Rain cascaded down the window, little rivers constantly running into and through each other. The wind blew a gale, sending the trees raging and the rain horizontal and while all this was happening, Casey Jenkins sat quietly in the corner, oblivious to the world and the lesson taking place in front of her, locked inside her own head.
Her mind whirled like the storm outside, thinking of a million things at once, never settling on one for more than a moment. She could barely figure out what her next thought would be, let alone what was going on in the classroom around her.
What was the point of all this? Life, existence, and every single day – it all seemed so useless. Every day was the same, the same routine, the same thing. Every single fucking day. She wanted something more, something to live for; something to give her a break from the repetitiveness of existence; something to give her a reason to get up every morning.
"Ms Jenkins, are you with us?" The harsh voice of Casey's teacher broke through her angst. Casey looked up at the old lady, an uncontrollable look of dislike breaking across her face. The teacher was old, her voice croaky and high pitched – like a fairytale princess who smoked too much as a child. Her hair blonde, triangle shaped and wiry, with her roots showing the age she was trying to hide.
"Why no 'mam, I'm not…" Casey replied, staring absently out the window.
"Well then Ms Jenkins, shall we continue this lesson at a more convenient time for you?"
Casey could barely stop herself from laughing. What did the teacher expect her to say: Why yes 'mam that would be fantastic, hows Tuesday?
"No Miss I'll just pay more attention now…" Casey's voice trailed off as she spoke. The teacher looked down at her and shook her head sadly. Casey was brighter than she gave herself credit for, she thought, and now she was letting it all go to waste.
Casey returned her gaze to the window. As far as the eye could see, stretched high-rise apartments, Seven/Elevens and clogged streets. The smog was barely visible today, but you knew it was there, hiding just out of sight, ready to spring back up when you thought it was safe. The one break from the grey on grey whitewash of the city was a small park next to the school, only visible from this classroom. Casey watched the swings flying back and forward, possessed by a crazy teenager. There was no movement in the park, apart from that caused by the wind, and for some reason, that made her want to cry.
Then she focussed more on the lone tree that stood solidly in the middle of the green.

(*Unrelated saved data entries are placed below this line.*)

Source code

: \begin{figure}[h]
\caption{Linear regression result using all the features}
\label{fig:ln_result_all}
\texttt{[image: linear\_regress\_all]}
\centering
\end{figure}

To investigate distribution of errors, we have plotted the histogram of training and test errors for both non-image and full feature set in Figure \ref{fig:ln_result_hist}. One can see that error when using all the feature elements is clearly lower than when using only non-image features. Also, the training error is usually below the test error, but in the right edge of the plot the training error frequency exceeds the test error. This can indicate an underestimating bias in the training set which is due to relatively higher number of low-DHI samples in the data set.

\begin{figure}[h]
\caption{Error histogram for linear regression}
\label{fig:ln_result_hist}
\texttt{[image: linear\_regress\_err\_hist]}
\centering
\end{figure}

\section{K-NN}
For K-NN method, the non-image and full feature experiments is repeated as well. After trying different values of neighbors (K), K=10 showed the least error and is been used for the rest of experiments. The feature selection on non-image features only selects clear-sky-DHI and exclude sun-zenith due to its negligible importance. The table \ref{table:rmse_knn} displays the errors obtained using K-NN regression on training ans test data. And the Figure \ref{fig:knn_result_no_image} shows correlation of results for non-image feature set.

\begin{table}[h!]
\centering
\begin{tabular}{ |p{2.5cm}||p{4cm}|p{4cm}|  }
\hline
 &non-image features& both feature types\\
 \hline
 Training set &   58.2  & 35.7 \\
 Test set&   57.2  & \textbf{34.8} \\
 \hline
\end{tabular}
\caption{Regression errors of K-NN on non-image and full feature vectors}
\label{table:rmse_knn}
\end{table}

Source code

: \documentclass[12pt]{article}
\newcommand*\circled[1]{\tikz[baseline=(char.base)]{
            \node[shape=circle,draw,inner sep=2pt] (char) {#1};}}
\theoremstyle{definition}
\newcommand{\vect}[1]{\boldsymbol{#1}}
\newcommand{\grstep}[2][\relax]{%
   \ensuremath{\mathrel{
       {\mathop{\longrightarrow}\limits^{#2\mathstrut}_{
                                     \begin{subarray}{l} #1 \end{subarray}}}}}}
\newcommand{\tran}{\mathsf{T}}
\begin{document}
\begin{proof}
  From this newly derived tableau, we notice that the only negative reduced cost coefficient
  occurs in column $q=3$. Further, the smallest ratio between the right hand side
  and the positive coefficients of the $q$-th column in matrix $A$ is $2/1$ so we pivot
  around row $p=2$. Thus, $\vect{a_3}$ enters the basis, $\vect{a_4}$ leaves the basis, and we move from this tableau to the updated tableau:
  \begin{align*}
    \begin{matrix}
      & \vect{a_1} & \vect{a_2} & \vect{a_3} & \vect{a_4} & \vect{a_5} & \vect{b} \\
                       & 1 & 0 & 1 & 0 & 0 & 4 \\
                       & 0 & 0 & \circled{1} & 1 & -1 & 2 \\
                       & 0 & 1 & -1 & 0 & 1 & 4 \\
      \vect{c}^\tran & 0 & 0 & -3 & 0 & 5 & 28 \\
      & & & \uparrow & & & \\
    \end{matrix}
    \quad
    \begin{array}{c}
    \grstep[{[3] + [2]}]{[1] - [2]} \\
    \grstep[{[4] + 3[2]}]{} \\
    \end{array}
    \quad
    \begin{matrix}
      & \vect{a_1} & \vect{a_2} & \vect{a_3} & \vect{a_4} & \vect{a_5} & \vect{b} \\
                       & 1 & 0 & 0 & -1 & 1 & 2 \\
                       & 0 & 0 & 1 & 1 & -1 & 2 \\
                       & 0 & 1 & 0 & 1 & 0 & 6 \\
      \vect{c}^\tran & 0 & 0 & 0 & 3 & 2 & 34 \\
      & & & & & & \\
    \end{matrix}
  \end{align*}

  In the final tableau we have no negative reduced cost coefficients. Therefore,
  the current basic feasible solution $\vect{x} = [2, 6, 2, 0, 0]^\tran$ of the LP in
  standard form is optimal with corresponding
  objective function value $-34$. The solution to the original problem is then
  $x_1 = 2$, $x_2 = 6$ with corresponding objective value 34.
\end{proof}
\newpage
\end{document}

A boy appeared, hanging from the tree, before the raging leaves blocked him from view. On a second glance, however, he was back, swinging upside down from the branches, oblivious to the storm.
Casey smiled. For the first time in as long as she could remember, a grin broke out onto her face and she couldn't stop it. It was like watching a Japanese game show – you don't understand it but it's in that uncertainty that you can appreciate it. She couldn't understand why someone would be hanging upside down from a tree in the middle of the storm, but that's why she liked it.
"Miss Jenkins, are you feeling alright?" The teacher's harsh voice once again broke through her reverie.
Casey snapped her gaze to the front, the smile instantly falling away. "Yes 'mam, I'm perfectly fine"
The teacher held her gaze for a moment longer, peering at Casey suspiciously from over her glasses, before turning back to the board.
Casey peered out the window again, watching the boy as he flipped from his position in the tree to the ground, then went and sat in the middle of the bench. And there he sat, seemingly unaware of the pouring rain around him, as it soaked his clothes, his hair, his very being. She watched as he was everything he was to the eye, just fall away. That was when Casey knew she had to go and talk to him.
She stood up quickly, without thinking, to the general amusement of everyone in her class. The teacher gave her a teachery 'what in the world do you think you're doing?' look. Casey quickly murmured her apologies and sat down again, staring straight back out the window.
The boy was gone, the storm kept blowing, and once again Casey Jenkins was back inside her own head, oblivious to it all.